* **Task description**:
Reproduce the records word for word, with nothing left out.

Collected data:
******
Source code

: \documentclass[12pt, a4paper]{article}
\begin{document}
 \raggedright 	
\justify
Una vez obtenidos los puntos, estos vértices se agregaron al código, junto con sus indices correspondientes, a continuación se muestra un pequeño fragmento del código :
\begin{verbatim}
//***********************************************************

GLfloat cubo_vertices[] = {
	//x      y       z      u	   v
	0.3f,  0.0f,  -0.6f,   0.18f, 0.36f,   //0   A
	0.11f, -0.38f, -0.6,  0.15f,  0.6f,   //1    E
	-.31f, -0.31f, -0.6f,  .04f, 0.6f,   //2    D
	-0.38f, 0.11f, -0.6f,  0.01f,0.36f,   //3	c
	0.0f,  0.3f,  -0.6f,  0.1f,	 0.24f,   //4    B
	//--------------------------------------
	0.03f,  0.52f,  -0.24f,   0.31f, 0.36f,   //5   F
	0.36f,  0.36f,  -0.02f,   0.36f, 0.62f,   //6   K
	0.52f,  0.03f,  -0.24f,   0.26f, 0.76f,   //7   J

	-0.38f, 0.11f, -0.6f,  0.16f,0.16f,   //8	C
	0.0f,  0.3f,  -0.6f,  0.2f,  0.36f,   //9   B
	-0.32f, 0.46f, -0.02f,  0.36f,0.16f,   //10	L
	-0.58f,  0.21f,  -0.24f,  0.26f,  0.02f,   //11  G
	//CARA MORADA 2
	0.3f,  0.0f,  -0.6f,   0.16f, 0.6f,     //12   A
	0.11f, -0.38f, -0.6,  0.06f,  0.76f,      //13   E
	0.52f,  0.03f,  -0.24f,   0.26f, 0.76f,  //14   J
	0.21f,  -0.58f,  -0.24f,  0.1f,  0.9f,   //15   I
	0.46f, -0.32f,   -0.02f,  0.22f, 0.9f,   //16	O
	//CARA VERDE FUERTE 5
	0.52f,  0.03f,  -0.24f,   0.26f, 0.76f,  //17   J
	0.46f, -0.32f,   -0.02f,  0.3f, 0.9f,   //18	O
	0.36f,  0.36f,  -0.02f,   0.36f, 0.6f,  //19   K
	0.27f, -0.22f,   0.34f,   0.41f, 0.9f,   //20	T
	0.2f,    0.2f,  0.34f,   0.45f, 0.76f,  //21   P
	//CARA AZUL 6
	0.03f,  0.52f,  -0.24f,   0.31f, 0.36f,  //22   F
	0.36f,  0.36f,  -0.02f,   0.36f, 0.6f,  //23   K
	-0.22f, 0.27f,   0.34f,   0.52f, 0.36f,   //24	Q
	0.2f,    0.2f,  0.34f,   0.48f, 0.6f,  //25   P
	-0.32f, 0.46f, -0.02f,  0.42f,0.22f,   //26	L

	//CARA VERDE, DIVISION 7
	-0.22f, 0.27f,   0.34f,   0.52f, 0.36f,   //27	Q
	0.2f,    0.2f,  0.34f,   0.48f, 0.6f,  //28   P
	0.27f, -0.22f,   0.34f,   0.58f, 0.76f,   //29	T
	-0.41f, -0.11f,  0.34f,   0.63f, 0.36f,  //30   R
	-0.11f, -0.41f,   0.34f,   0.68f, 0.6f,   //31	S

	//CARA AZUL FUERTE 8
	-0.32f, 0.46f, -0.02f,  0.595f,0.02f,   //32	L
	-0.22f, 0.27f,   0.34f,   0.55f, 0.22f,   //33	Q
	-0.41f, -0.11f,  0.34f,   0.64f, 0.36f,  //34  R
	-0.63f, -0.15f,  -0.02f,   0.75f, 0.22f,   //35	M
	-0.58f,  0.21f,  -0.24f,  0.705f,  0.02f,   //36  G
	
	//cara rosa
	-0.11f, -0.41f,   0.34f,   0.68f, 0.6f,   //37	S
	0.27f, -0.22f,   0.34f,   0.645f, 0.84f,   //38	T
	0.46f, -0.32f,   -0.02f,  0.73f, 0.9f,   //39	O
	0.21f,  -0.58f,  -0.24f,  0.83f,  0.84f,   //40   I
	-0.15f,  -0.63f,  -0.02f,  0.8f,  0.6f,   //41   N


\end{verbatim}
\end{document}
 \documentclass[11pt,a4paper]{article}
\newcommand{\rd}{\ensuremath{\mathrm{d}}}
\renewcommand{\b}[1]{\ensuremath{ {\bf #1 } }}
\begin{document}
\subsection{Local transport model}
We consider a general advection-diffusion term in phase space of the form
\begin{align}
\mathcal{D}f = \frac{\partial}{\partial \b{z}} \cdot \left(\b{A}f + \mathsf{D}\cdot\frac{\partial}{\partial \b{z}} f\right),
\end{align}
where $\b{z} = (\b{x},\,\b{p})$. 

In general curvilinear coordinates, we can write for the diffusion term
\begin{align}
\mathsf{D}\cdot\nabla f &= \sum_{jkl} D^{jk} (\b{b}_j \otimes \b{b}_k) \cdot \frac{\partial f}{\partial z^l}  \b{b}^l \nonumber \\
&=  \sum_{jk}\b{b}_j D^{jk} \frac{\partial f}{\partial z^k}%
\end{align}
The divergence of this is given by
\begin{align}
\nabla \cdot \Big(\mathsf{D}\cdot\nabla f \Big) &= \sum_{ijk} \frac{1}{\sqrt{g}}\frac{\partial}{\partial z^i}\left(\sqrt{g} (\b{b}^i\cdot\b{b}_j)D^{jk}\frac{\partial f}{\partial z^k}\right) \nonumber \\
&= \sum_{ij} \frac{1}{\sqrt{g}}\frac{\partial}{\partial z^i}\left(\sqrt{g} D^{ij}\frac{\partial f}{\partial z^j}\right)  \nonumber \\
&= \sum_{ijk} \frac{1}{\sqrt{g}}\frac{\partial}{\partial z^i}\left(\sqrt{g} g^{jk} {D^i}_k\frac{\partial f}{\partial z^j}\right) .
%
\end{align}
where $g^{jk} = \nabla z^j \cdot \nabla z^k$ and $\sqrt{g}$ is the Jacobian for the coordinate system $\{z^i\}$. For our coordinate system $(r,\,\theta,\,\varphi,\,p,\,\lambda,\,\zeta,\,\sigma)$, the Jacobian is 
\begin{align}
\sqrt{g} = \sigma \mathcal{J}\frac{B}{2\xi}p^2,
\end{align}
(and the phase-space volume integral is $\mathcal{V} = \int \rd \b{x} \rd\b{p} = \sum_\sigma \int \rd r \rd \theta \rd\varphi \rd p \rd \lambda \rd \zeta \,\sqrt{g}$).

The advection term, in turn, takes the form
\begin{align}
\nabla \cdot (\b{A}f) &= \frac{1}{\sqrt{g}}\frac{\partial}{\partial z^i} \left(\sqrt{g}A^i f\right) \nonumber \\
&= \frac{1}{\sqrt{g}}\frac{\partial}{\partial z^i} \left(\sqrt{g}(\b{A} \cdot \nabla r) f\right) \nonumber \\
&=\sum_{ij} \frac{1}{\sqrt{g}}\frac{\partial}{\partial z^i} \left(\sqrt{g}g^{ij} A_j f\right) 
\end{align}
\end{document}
******
* **Result of this task**:
Source code

: \documentclass[12pt, a4paper]{article}
\begin{document}
 \raggedright 	
\justify
Una vez obtenidos los puntos, estos vértices se agregaron al código, junto con sus indices correspondientes, a continuación se muestra un pequeño fragmento del código :
\begin{verbatim}
//***********************************************************

GLfloat cubo_vertices[] = {
	//x      y       z      u	   v
	0.3f,  0.0f,  -0.6f,   0.18f, 0.36f,   //0   A
	0.11f, -0.38f, -0.6,  0.15f,  0.6f,   //1    E
	-.31f, -0.31f, -0.6f,  .04f, 0.6f,   //2    D
	-0.38f, 0.11f, -0.6f,  0.01f,0.36f,   //3	c
	0.0f,  0.3f,  -0.6f,  0.1f,	 0.24f,   //4    B
	//--------------------------------------
	0.03f,  0.52f,  -0.24f,   0.31f, 0.36f,   //5   F
	0.36f,  0.36f,  -0.02f,   0.36f, 0.62f,   //6   K
	0.52f,  0.03f,  -0.24f,   0.26f, 0.76f,   //7   J

	-0.38f, 0.11f, -0.6f,  0.16f,0.16f,   //8	C
	0.0f,  0.3f,  -0.6f,  0.2f,  0.36f,   //9   B
	-0.32f, 0.46f, -0.02f,  0.36f,0.16f,   //10	L
	-0.58f,  0.21f,  -0.24f,  0.26f,  0.02f,   //11  G
	//CARA MORADA 2
	0.3f,  0.0f,  -0.6f,   0.16f, 0.6f,     //12   A
	0.11f, -0.38f, -0.6,  0.06f,  0.76f,      //13   E
	0.52f,  0.03f,  -0.24f,   0.26f, 0.76f,  //14   J
	0.21f,  -0.58f,  -0.24f,  0.1f,  0.9f,   //15   I
	0.46f, -0.32f,   -0.02f,  0.22f, 0.9f,   //16	O
	//CARA VERDE FUERTE 5
	0.52f,  0.03f,  -0.24f,   0.26f, 0.76f,  //17   J
	0.46f, -0.32f,   -0.02f,  0.3f, 0.9f,   //18	O
	0.36f,  0.36f,  -0.02f,   0.36f, 0.6f,  //19   K
	0.27f, -0.22f,   0.34f,   0.41f, 0.9f,   //20	T
	0.2f,    0.2f,  0.34f,   0.45f, 0.76f,  //21   P
	//CARA AZUL 6
	0.03f,  0.52f,  -0.24f,   0.31f, 0.36f,  //22   F
	0.36f,  0.36f,  -0.02f,   0.36f, 0.6f,  //23   K
	-0.22f, 0.27f,   0.34f,   0.52f, 0.36f,   //24	Q
	0.2f,    0.2f,  0.34f,   0.48f, 0.6f,  //25   P
	-0.32f, 0.46f, -0.02f,  0.42f,0.22f,   //26	L

	//CARA VERDE, DIVISION 7
	-0.22f, 0.27f,   0.34f,   0.52f, 0.36f,   //27	Q
	0.2f,    0.2f,  0.34f,   0.48f, 0.6f,  //28   P
	0.27f, -0.22f,   0.34f,   0.58f, 0.76f,   //29	T
	-0.41f, -0.11f,  0.34f,   0.63f, 0.36f,  //30   R
	-0.11f, -0.41f,   0.34f,   0.68f, 0.6f,   //31	S

	//CARA AZUL FUERTE 8
	-0.32f, 0.46f, -0.02f,  0.595f,0.02f,   //32	L
	-0.22f, 0.27f,   0.34f,   0.55f, 0.22f,   //33	Q
	-0.41f, -0.11f,  0.34f,   0.64f, 0.36f,  //34  R
	-0.63f, -0.15f,  -0.02f,   0.75f, 0.22f,   //35	M
	-0.58f,  0.21f,  -0.24f,  0.705f,  0.02f,   //36  G
	
	//cara rosa
	-0.11f, -0.41f,   0.34f,   0.68f, 0.6f,   //37	S
	0.27f, -0.22f,   0.34f,   0.645f, 0.84f,   //38	T
	0.46f, -0.32f,   -0.02f,  0.73f, 0.9f,   //39	O
	0.21f,  -0.58f,  -0.24f,  0.83f,  0.84f,   //40   I
	-0.15f,  -0.63f,  -0.02f,  0.8f,  0.6f,   //41   N


\end{verbatim}
\end{document}
 \documentclass[11pt,a4paper]{article}
\newcommand{\rd}{\ensuremath{\mathrm{d}}}
\renewcommand{\b}[1]{\ensuremath{ {\bf #1 } }}
\begin{document}
\subsection{Local transport model}
We consider a general advection-diffusion term in phase space of the form
\begin{align}
\mathcal{D}f = \frac{\partial}{\partial \b{z}} \cdot \left(\b{A}f + \mathsf{D}\cdot\frac{\partial}{\partial \b{z}} f\right),
\end{align}
where $\b{z} = (\b{x},\,\b{p})$. 

In general curvilinear coordinates, we can write for the diffusion term
\begin{align}
\mathsf{D}\cdot\nabla f &= \sum_{jkl} D^{jk} (\b{b}_j \otimes \b{b}_k) \cdot \frac{\partial f}{\partial z^l}  \b{b}^l \nonumber \\
&=  \sum_{jk}\b{b}_j D^{jk} \frac{\partial f}{\partial z^k}%
\end{align}
The divergence of this is given by
\begin{align}
\nabla \cdot \Big(\mathsf{D}\cdot\nabla f \Big) &= \sum_{ijk} \frac{1}{\sqrt{g}}\frac{\partial}{\partial z^i}\left(\sqrt{g} (\b{b}^i\cdot\b{b}_j)D^{jk}\frac{\partial f}{\partial z^k}\right) \nonumber \\
&= \sum_{ij} \frac{1}{\sqrt{g}}\frac{\partial}{\partial z^i}\left(\sqrt{g} D^{ij}\frac{\partial f}{\partial z^j}\right)  \nonumber \\
&= \sum_{ijk} \frac{1}{\sqrt{g}}\frac{\partial}{\partial z^i}\left(\sqrt{g} g^{jk} {D^i}_k\frac{\partial f}{\partial z^j}\right) .
%
\end{align}
where $g^{jk} = \nabla z^j \cdot \nabla z^k$ and $\sqrt{g}$ is the Jacobian for the coordinate system $\{z^i\}$. For our coordinate system $(r,\,\theta,\,\varphi,\,p,\,\lambda,\,\zeta,\,\sigma)$, the Jacobian is 
\begin{align}
\sqrt{g} = \sigma \mathcal{J}\frac{B}{2\xi}p^2,
\end{align}
(and the phase-space volume integral is $\mathcal{V} = \int \rd \b{x} \rd\b{p} = \sum_\sigma \int \rd r \rd \theta \rd\varphi \rd p \rd \lambda \rd \zeta \,\sqrt{g}$).

The advection term, in turn, takes the form
\begin{align}
\nabla \cdot (\b{A}f) &= \frac{1}{\sqrt{g}}\frac{\partial}{\partial z^i} \left(\sqrt{g}A^i f\right) \nonumber \\
&= \frac{1}{\sqrt{g}}\frac{\partial}{\partial z^i} \left(\sqrt{g}(\b{A} \cdot \nabla r) f\right) \nonumber \\
&=\sum_{ij} \frac{1}{\sqrt{g}}\frac{\partial}{\partial z^i} \left(\sqrt{g}g^{ij} A_j f\right) 
\end{align}
\end{document}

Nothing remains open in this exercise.